Josh sent me his book a few months ago and it has sat on my nightstand ever since. As a long-time investor in real estate, I have gone through the lending process more times than I care to remember. I’ve done residential loans, commercial loans, adjustable rate mortgages (ARMs), fixed loans, construction loans, private lender loans, full-recourse loans, non-recourse loans, refinances, etc.
The one thing all of these loans had in common was my distaste for the process. In fact, the lending process is my second to least favorite thing about real estate. Property management is the only thing I like less.
Having said that, the ability to qualify for lending and correctly leverage a property can create returns for the investor that exceed anything that the traditional wall-street financial advisory model could ever parallel in both size and consistency. For that reason alone, lending is of utmost importance to the multifamily real estate investor.
Consequently, I took the book with me last month to Washington D.C. where I was doing a couple of learning events for physicians interested in learning more about diversifying into commercial multifamily real estate. At 131 pages and nine chapters, it was a quick read. I read the book straight through and didn’t once feel drowsy. It takes considerable talent and writing acumen to take a dry subject like mortgage lending and make it engaging and engrossing.
Josh does this by immediately diving into the heart of the issue and providing a meat and potato presentation of residential lending and the unique challenges physicians can face when trying to buy a home.
I particularly liked his use of real world examples to better illustrate these challenges. The truth of the matter is that most physicians do not expect to be denied lending when they have high credit scores and a well-paying job. I’m sure that it is a rude awakening to discover that those two qualities are not always enough to be approved for a loan.
Gone are the days in which the ability to fog up a mirror or having a pulse was all that was needed to be approved for a loan. Underwriting standards are much more stringent and many doctors have found themselves dazed and confused by the process and more than a little indignant to be turned down for a loan.

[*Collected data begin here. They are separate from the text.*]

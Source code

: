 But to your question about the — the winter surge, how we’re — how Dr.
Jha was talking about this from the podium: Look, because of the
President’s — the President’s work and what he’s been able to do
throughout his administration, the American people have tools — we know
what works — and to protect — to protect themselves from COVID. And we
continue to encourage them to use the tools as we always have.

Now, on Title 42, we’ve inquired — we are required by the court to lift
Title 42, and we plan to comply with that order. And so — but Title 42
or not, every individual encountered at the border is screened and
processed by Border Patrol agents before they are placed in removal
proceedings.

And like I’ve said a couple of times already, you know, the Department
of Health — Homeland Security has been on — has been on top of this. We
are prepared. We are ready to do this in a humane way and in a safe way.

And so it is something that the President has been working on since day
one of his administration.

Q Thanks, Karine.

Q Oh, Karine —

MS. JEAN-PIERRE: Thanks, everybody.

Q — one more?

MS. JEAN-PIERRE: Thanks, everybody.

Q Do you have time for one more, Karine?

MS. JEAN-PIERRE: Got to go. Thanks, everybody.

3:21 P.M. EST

As a mortgage broker who caters to physicians, Josh has seen the unique challenges that can disqualify many of our brethren. More importantly, Josh shares how to get around those challenges and acquire approval when others cannot.
Unfortunately, not all mortgage brokers are created equally. Many do not know the unique challenges of our profession. Whether it is buying your first home out of medical school or residency or switching from a W2 position to an independent contractor, there are numerous landmines in today’s market that can disqualify a six-figure earner from being able to buy a home. If your mortgage broker doesn’t know how to sidestep these problems, then I’d be happy to rent you an apartment in one of my communities.

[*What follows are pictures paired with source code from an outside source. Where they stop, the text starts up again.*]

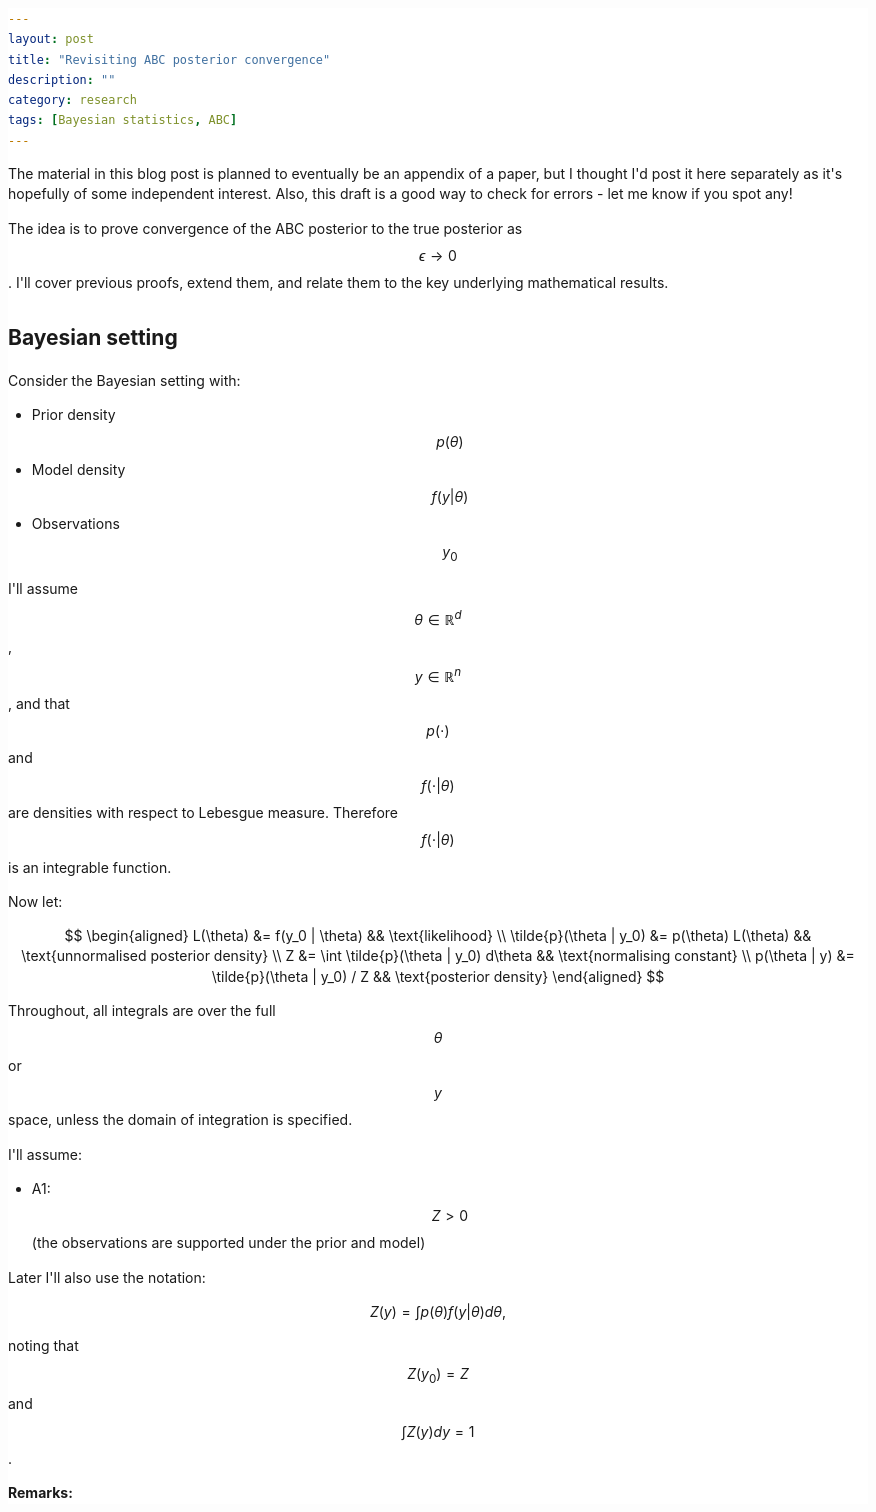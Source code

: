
 ```yaml
---
layout: post
title: "Revisiting ABC posterior convergence"
description: ""
category: research
tags: [Bayesian statistics, ABC]
---
```


The material in this blog post is planned to eventually be an appendix of a paper,
but I thought I'd post it here separately as it's hopefully of some independent interest.
Also, this draft is a good way to check for errors - let me know if you spot any!

The idea is to prove convergence of the ABC posterior to the true posterior as $$\epsilon \to 0$$.
I'll cover previous proofs, extend them, and relate them to the key underlying mathematical results.

## Bayesian setting

Consider the Bayesian setting with:

* Prior density $$p(\theta)$$
* Model density $$f(y \vert \theta)$$
* Observations $$y_0$$

I'll assume $$\theta \in \mathbb{R}^d$$, $$y \in \mathbb{R}^n$$,
and that $$p(\cdot)$$ and $$f(\cdot | \theta)$$ are densities with respect to Lebesgue measure.
Therefore $$f(\cdot | \theta)$$ is an integrable function.

Now let:

$$
\begin{aligned}
L(\theta) &= f(y_0 | \theta) && \text{likelihood} \\
\tilde{p}(\theta | y_0) &= p(\theta) L(\theta) && \text{unnormalised posterior density} \\
Z &= \int \tilde{p}(\theta | y_0) d\theta && \text{normalising constant} \\
p(\theta | y) &= \tilde{p}(\theta | y_0) / Z && \text{posterior density}
\end{aligned}
$$

Throughout, all integrals are over the full $$\theta$$ or $$y$$ space,
unless the domain of integration is specified.

I'll assume:

* A1: $$Z>0$$ (the observations are supported under the prior and model)

Later I'll also use the notation:

$$
Z(y) = \int p(\theta) f(y | \theta) d\theta,
$$

noting that $$Z(y_0) = Z$$ and $$\int Z(y) dy = 1$$.

**Remarks:**
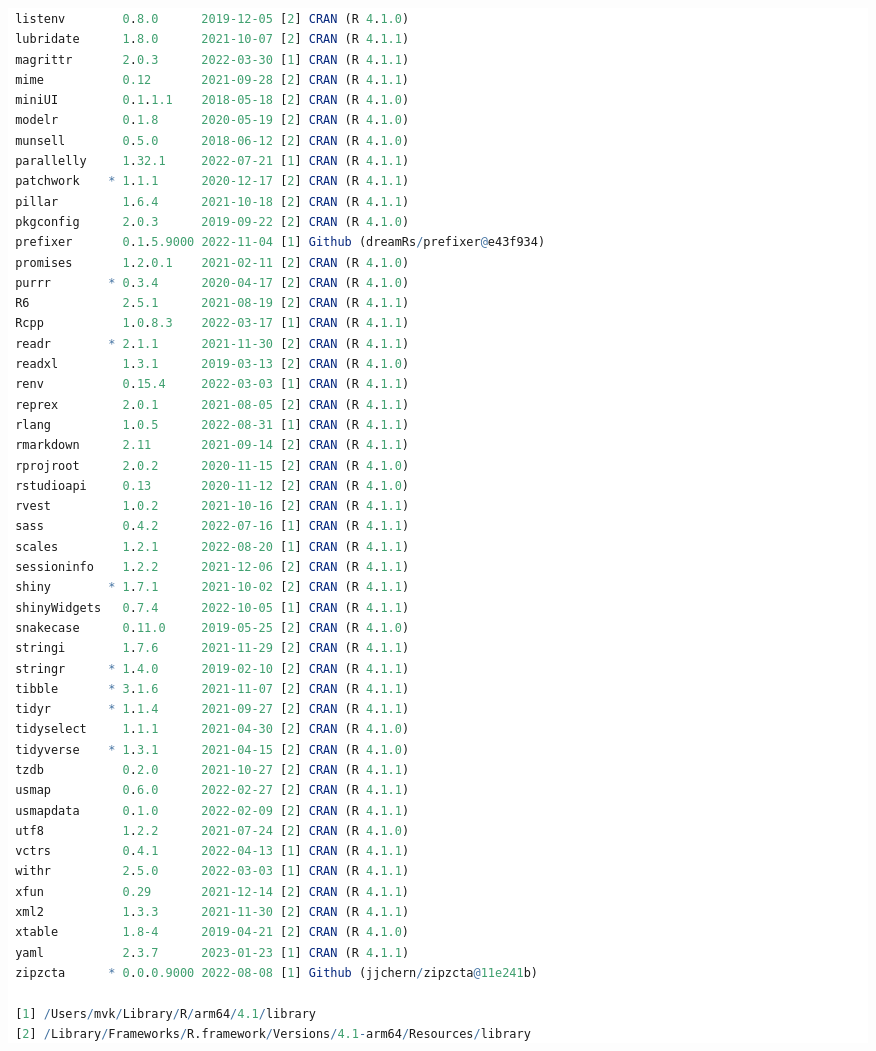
``` r
 listenv        0.8.0      2019-12-05 [2] CRAN (R 4.1.0)
 lubridate      1.8.0      2021-10-07 [2] CRAN (R 4.1.1)
 magrittr       2.0.3      2022-03-30 [1] CRAN (R 4.1.1)
 mime           0.12       2021-09-28 [2] CRAN (R 4.1.1)
 miniUI         0.1.1.1    2018-05-18 [2] CRAN (R 4.1.0)
 modelr         0.1.8      2020-05-19 [2] CRAN (R 4.1.0)
 munsell        0.5.0      2018-06-12 [2] CRAN (R 4.1.0)
 parallelly     1.32.1     2022-07-21 [1] CRAN (R 4.1.1)
 patchwork    * 1.1.1      2020-12-17 [2] CRAN (R 4.1.1)
 pillar         1.6.4      2021-10-18 [2] CRAN (R 4.1.1)
 pkgconfig      2.0.3      2019-09-22 [2] CRAN (R 4.1.0)
 prefixer       0.1.5.9000 2022-11-04 [1] Github (dreamRs/prefixer@e43f934)
 promises       1.2.0.1    2021-02-11 [2] CRAN (R 4.1.0)
 purrr        * 0.3.4      2020-04-17 [2] CRAN (R 4.1.0)
 R6             2.5.1      2021-08-19 [2] CRAN (R 4.1.1)
 Rcpp           1.0.8.3    2022-03-17 [1] CRAN (R 4.1.1)
 readr        * 2.1.1      2021-11-30 [2] CRAN (R 4.1.1)
 readxl         1.3.1      2019-03-13 [2] CRAN (R 4.1.0)
 renv           0.15.4     2022-03-03 [1] CRAN (R 4.1.1)
 reprex         2.0.1      2021-08-05 [2] CRAN (R 4.1.1)
 rlang          1.0.5      2022-08-31 [1] CRAN (R 4.1.1)
 rmarkdown      2.11       2021-09-14 [2] CRAN (R 4.1.1)
 rprojroot      2.0.2      2020-11-15 [2] CRAN (R 4.1.0)
 rstudioapi     0.13       2020-11-12 [2] CRAN (R 4.1.0)
 rvest          1.0.2      2021-10-16 [2] CRAN (R 4.1.1)
 sass           0.4.2      2022-07-16 [1] CRAN (R 4.1.1)
 scales         1.2.1      2022-08-20 [1] CRAN (R 4.1.1)
 sessioninfo    1.2.2      2021-12-06 [2] CRAN (R 4.1.1)
 shiny        * 1.7.1      2021-10-02 [2] CRAN (R 4.1.1)
 shinyWidgets   0.7.4      2022-10-05 [1] CRAN (R 4.1.1)
 snakecase      0.11.0     2019-05-25 [2] CRAN (R 4.1.0)
 stringi        1.7.6      2021-11-29 [2] CRAN (R 4.1.1)
 stringr      * 1.4.0      2019-02-10 [2] CRAN (R 4.1.1)
 tibble       * 3.1.6      2021-11-07 [2] CRAN (R 4.1.1)
 tidyr        * 1.1.4      2021-09-27 [2] CRAN (R 4.1.1)
 tidyselect     1.1.1      2021-04-30 [2] CRAN (R 4.1.0)
 tidyverse    * 1.3.1      2021-04-15 [2] CRAN (R 4.1.0)
 tzdb           0.2.0      2021-10-27 [2] CRAN (R 4.1.1)
 usmap          0.6.0      2022-02-27 [2] CRAN (R 4.1.1)
 usmapdata      0.1.0      2022-02-09 [2] CRAN (R 4.1.1)
 utf8           1.2.2      2021-07-24 [2] CRAN (R 4.1.0)
 vctrs          0.4.1      2022-04-13 [1] CRAN (R 4.1.1)
 withr          2.5.0      2022-03-03 [1] CRAN (R 4.1.1)
 xfun           0.29       2021-12-14 [2] CRAN (R 4.1.1)
 xml2           1.3.3      2021-11-30 [2] CRAN (R 4.1.1)
 xtable         1.8-4      2019-04-21 [2] CRAN (R 4.1.0)
 yaml           2.3.7      2023-01-23 [1] CRAN (R 4.1.1)
 zipzcta      * 0.0.0.9000 2022-08-08 [1] Github (jjchern/zipzcta@11e241b)

 [1] /Users/mvk/Library/R/arm64/4.1/library
 [2] /Library/Frameworks/R.framework/Versions/4.1-arm64/Resources/library
```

However, if owning a home is your dream then don’t give up just because an underwriter told you that you couldn’t qualify. Make sure you read Josh’s book. Then go out and find a mortgage broker who is well versed in providing loans to physicians. I would also insist that the mortgage broker read, “Why Physician Home Loans Fail.” Better yet, give Josh a call and see if he can help you.
Josh and I have no financial relationship and I do not benefit from the sales of his book. I bring this information to you because knowledge is power and being able to anticipate potential roadblocks and how to seamlessly navigate them before they arise can make the difference between being approved and being denied for your dream house.
To Your Wealth!
Dennis Bethel, M.D.
P.S. I can hear many of my readers asking about commercial multifamily real estate lending and how that can go wrong. It is definitely a topic for a future blog post. In short, commercial loans can be more intensive with the property and the deal sponsor being scrutinized more stringently. Active investors will have several hurdles to navigate, many of which would disqualify the average physician. The good news, however, is that as passive fractional investors, you can invest in commercial multifamily real estate without having any exposure to the lending process.